In the future, would it be possible to include additional “omes;” for example, metabolomics-based approaches?
Our study has shown the value of a multiomic approach, incorporating genomic, transcriptomic and proteomic analyses. While not incorporating a full metabolomics characterization of the patient’s tumor, we did validate our findings at the metabolite level using stable isotope tracing. This shows that incorporating metabolomics upfront can be very valuable. Seamless integration with clinical workflows, in particular the use of FFPE biopsies for solid tumors, may pose challenges but I am optimistic that the field can overcome these.

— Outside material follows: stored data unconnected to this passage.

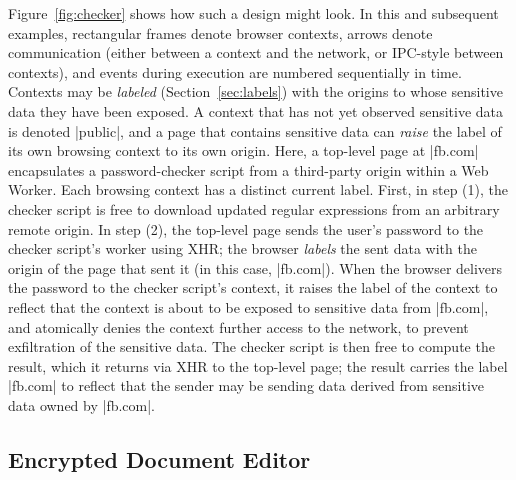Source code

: Figure~\ref{fig:checker} shows how such a design might look. In this
and subsequent examples, rectangular frames denote browser contexts,
arrows denote communication (either between a context and the network,
or IPC-style between contexts), and events during execution are
numbered sequentially in time. Contexts may be \emph{labeled} (Section~\ref{sec:labels}) with the
origins to whose sensitive data they have been exposed. A context that
has not yet observed sensitive data is denoted \js|public|, and a page
that contains sensitive data can \emph{raise} the label of its own
browsing context to its own origin. Here, a top-level page at
\js|fb.com| encapsulates a password-checker script from a third-party
origin within a Web Worker. Each browsing context has a
distinct current label. First, in step (1), the checker script is free
to download updated regular expressions from an arbitrary remote
origin. In step (2), the top-level page sends the user's password to
the checker script's worker using XHR\@; the browser \emph{labels} the
sent data with the origin of the page that sent it (in this case,
\js|fb.com|). When the browser delivers the password to the checker
script's context, it raises the label of the context to reflect that
the context is about to be exposed to sensitive data from \js|fb.com|,
and atomically denies the context further access to the network, to
prevent exfiltration of the sensitive data. The checker script is then
free to compute the result, which it returns via XHR to the top-level
page; the result carries the label \js|fb.com| to reflect that the
sender may be sending data derived from sensitive data owned by
\js|fb.com|.

\subsection{Encrypted Document Editor}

What's next for this work?
The next milestone is to establish proteome-based treatment recommendations for 50 or 100 patients across the country and then re-evaluate the value proposition. Together with lessons learned in similar studies in, for example, the US, Europe and Australia, this will give us a good idea if, and where, this is best applied and where further improvement is required. Ultimately, the key goal will be to move from the research environment into clinical routine, importantly at an affordable price to reach for all patients in public and private healthcare settings.